Forum Moderators: Robert Charlton & goodroi

Message Too Old, No Replies

Googlebot is requesting non-existent urls

         

GeorgeFive

12:58 am on Nov 18, 2008 (gmt 0)

10+ Year Member



I'm back with another question... remember how I mentioned that my pagerank took a massive drop [webmasterworld.com] a couple of days ago? Well, I've been doing some digging in Google's Webmaster Tools to see if I noticed anything screwy. Everything seems alright, except for the fact that I noticed it was trying to access some invalid pages (pages which are not linked on my site and which - according to a Google search - aren't linked elsewhere on the internet).

The thing about this is that these pages aren't just typo'd addresses or adding invalid parameters... they're page numbers that don't exist.

As an example... on this forum, you can change page numbers by clicking the links, links which point to:

http://www.webmasterworld.com/forum30/page1.htm
http://www.webmasterworld.com/forum30/page2.htm
http://www.webmasterworld.com/forum30/page3.htm

I have something similar on my site, and for the category in question, there's a total of 36 pages. According to the "Unreachable URLs" section of Webmaster Tools, Google is trying to get page 37, 38, 39, and everything else up to 9721 (not every broken page is listed there, but some are and the highest is 9721). Obviously, these are broken links, so I'm wondering if this is related to my PR drop.

Again, those pages shouldn't be in there - if you go to my site, there are no links pointing to those pages (I just double and triple checked). Unless they're not showing up in a Google search, no other sites are linking to these invalid pages. Short of manually changing the URL, you can not get to those pages - so why is Google spidering them?

I obviously want Google to continue spidering the legit pages, but is there any way to tell it, you know, not to look on pages that I don't have linked?

[edited by: tedster at 1:14 am (utc) on Nov. 18, 2008]
[edit reason] de-link the url examples [/edit]

tedster

1:16 am on Nov 18, 2008 (gmt 0)

WebmasterWorld Senior Member 10+ Year Member



How does your server respond to those requests? If the http header for the server's response is 404 (or a 301 redirect to a 404) then this is not the source of any problem, it's just googlebot kicking your tires. Google does check to see how servers handle all kinds of requests - it doesn't just follow links.

GeorgeFive

1:42 am on Nov 18, 2008 (gmt 0)

10+ Year Member



The pages are dynamically built, so it's not returning anything except for a blank page (well, blank aside from the header and such - no actual content). I can actually give you a demo of this, since this site handles it the same way that mine does:

[webmasterworld.com...]

Imagine if everything between the top and bottom "Home / Forums Index / The Google World / Google Search News" was gone, and you'll see what my site does.

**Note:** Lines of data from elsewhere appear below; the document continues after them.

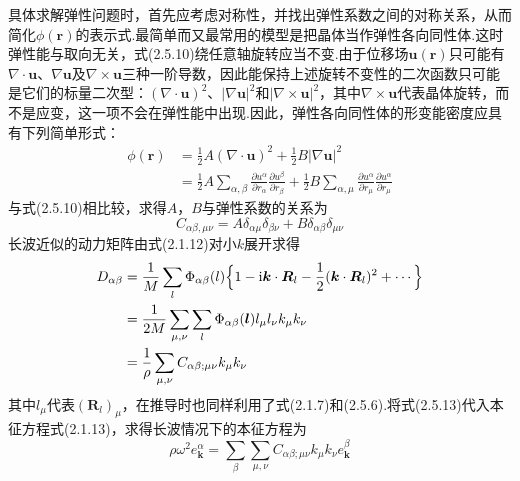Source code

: 具体求解弹性问题时，首先应考虑对称性，并找出弹性系数之间的对称关系，从而简化$\phi(\boldsymbol{r})$的表示式.最简单而又最常用的模型是把晶体当作弹性各向同性体.这时弹性能与取向无关，式(2.5.10)绕任意轴旋转应当不变.由于位移场$\boldsymbol{u}(\boldsymbol{r})$只可能有$\nabla\cdot\boldsymbol{u}$、$\nabla\boldsymbol{u}$及$\nabla\times\boldsymbol{u}$三种一阶导数，因此能保持上述旋转不变性的二次函数只可能是它们的标量二次型：$(\nabla\cdot\boldsymbol{u})^2$、$|\nabla\boldsymbol{u}|^2$和$|\nabla\times\boldsymbol{u}|^2$，其中$\nabla\times\boldsymbol{u}$代表晶体旋转，而不是应变，这一项不会在弹性能中出现.因此，弹性各向同性体的形变能密度应具有下列简单形式：
\begin{equation}
\begin{aligned}
  \phi(\boldsymbol{r})&=\frac{1}{2}A(\nabla\cdot\boldsymbol{u})^2
  +\frac{1}{2}B|\nabla\boldsymbol{u}|^2\\
  &=\frac{1}{2}A\sum_{\alpha,\beta}
  \frac{\partial u^{\alpha}}{\partial r_{\alpha}}\frac{\partial u^{\beta}}{\partial r_{\beta}}
  +\frac{1}{2}B\sum_{\alpha,\mu}
  \frac{\partial u^{\alpha}}{\partial r_{\mu}}\frac{\partial u^{\alpha}}{\partial r_{\mu}}
\end{aligned}
\end{equation}
与式(2.5.10)相比较，求得$A$，$B$与弹性系数的关系为
\begin{equation}
  C_{\alpha\beta,\mu\nu}=A\delta_{\alpha\mu}\delta_{\beta\nu}
  +B\delta_{\alpha\beta}\delta_{\mu\nu}
\end{equation}
长波近似的动力矩阵由式(2.1.12)对小$k$展开求得
\begin{equation}
\begin{aligned}
  D_{\alpha\beta}&=\frac{1}{M}\sum_l\Phi_{\alpha\beta}(l)
  \Bigl\{1-\mathrm{i}\boldsymbol{k}\cdot\boldsymbol{R}_l
  -\frac{1}{2}(\boldsymbol{k}\cdot\boldsymbol{R}_l)^2+\cdots\Bigr\}\\
  &=\frac{1}{2M}\sum_{\mu,\nu}\sum_l\Phi_{\alpha\beta}(\boldsymbol{l})
  l_{\mu}l_{\nu}k_{\mu}k_{\nu}\\
  &=\frac{1}{\rho}\sum_{\mu,\nu}C_{\alpha\beta;\mu\nu}k_{\mu}k_{\nu}
\end{aligned}
\end{equation}
其中$l_{\mu}$代表$(\boldsymbol{R}_l)_{\mu}$，在推导时也同样利用了式(2.1.7)和(2.5.6).将式(2.5.13)代入本征方程式(2.1.13)，求得长波情况下的本征方程为
\begin{equation}
  \rho\omega^2e_{\boldsymbol{k}}^{\alpha}
  =\sum_{\beta}\sum_{\mu,\nu}C_{\alpha\beta;\mu\nu}
  k_{\mu}k_{\nu}e_{\boldsymbol{k}}^{\beta}
\end{equation}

I don't think I could set a 404 on these invalid pages, since you access them through something like:

www.example.com/page/1
which, through the magic of htaccess, would transparently redirect to
www.example.com/myscript.php?page=1

So, not an issue here?

tedster

2:07 am on Nov 18, 2008 (gmt 0)

WebmasterWorld Senior Member 10+ Year Member



I do understand - and I do NOT recommend that your site emulates what WebmasterWorld does.

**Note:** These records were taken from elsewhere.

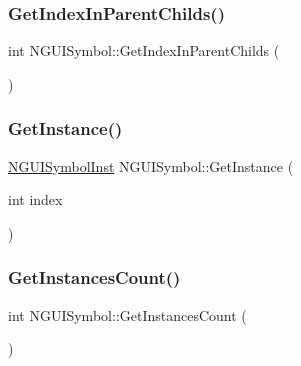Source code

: \hypertarget{class_n_g_u_i_symbol_ab7f67787ab5da2534a59cc057296e972}{}\label{class_n_g_u_i_symbol_ab7f67787ab5da2534a59cc057296e972} 
\subsubsection{\texorpdfstring{Get\+Index\+In\+Parent\+Childs()}{GetIndexInParentChilds()}}
{\footnotesize\ttfamily int N\+G\+U\+I\+Symbol\+::\+Get\+Index\+In\+Parent\+Childs (\begin{DoxyParamCaption}{ }\end{DoxyParamCaption})}

\hypertarget{class_n_g_u_i_symbol_aee167aa5bfd5d81fc5c345570cc757f6}{}\label{class_n_g_u_i_symbol_aee167aa5bfd5d81fc5c345570cc757f6} 
\subsubsection{\texorpdfstring{Get\+Instance()}{GetInstance()}}
{\footnotesize\ttfamily \hyperlink{class_n_g_u_i_symbol_inst}{N\+G\+U\+I\+Symbol\+Inst} N\+G\+U\+I\+Symbol\+::\+Get\+Instance (\begin{DoxyParamCaption}\item[{int}]{index }\end{DoxyParamCaption})}

\hypertarget{class_n_g_u_i_symbol_a3d87395cd3550e89ed1a6747aea20934}{}\label{class_n_g_u_i_symbol_a3d87395cd3550e89ed1a6747aea20934} 
\subsubsection{\texorpdfstring{Get\+Instances\+Count()}{GetInstancesCount()}}
{\footnotesize\ttfamily int N\+G\+U\+I\+Symbol\+::\+Get\+Instances\+Count (\begin{DoxyParamCaption}{ }\end{DoxyParamCaption})}

\hypertarget{class_n_g_u_i_symbol_afbf6a33668eed48bdef1e74aac23d95f}{}\label{class_n_g_u_i_symbol_afbf6a33668eed48bdef1e74aac23d95f}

If a url should not exist, then a request for that url should return a 404 in the http header sent from the server. How you code that will depend on your own server technology, but one way that you can verify your server headers is to use Firefox and install the LiveHTTPHeaders add-on.

If you consistently return a 404 status, the spurious url requests should slow way down over time. Amongh other benefits, this will help Google make a more economical use of whatever crawl budget they allocate to your site.

However, I don't think this is the reason behind your home page PR now showing zero - although who knows. If your home page PR really fell from 5 to 0, your search traffic would also have fallen off dramatically.

TerrCan123

9:04 am on Nov 18, 2008 (gmt 0)

10+ Year Member



I think it sounds like Google is finding template pages so you need to get a fix on the website software or script.

GeorgeFive

9:12 am on Nov 18, 2008 (gmt 0)

10+ Year Member



Yeah, I'm not too concerned about the PR now... my traffic hasn't fallen a bit. Of course, I say this today, and it'll plummet tomorrow.

TerrCan123 - I wrote the code myself, and trust me, I double checked both the code and the actual output. It shouldn't be putting out screwy pages, and if you look at the actual site, it's not. Oh, how I wish I could link it here ;)

TerrCan123

9:21 am on Nov 18, 2008 (gmt 0)

10+ Year Member



The webmaster world page you linked to is an actual page, even though it has no content other than the template. If that is what is happening they are pages I am pretty sure, at least Googlebot would consider them to be pages.

GeorgeFive

9:41 am on Nov 18, 2008 (gmt 0)

10+ Year Member



Ohhh... ok, my apologies, I misunderstood you - yes, you are correct there. The problem is that it's difficult to compensate for this; I could put a "invalid page" note on there, but this wouldn't do much good in terms of pleasing their spider.

On the flipside, there's 236 pages on here right now... if the webmaster of this site were in my shoes and tried to put in some code change, what would happen when the site has 237 pages tomorrow or next week?

I think I'm going to have to do what tedster did and serve up a 404 error, but this is sort of tricky with my setup - I can use the header command to give that error status, but then I can't redirect to the proper error page... and if I can't redirect, then any legitimate 404 will serve up a blank white page.

Ack... I think it'd be best to just see if they knock it off eventually.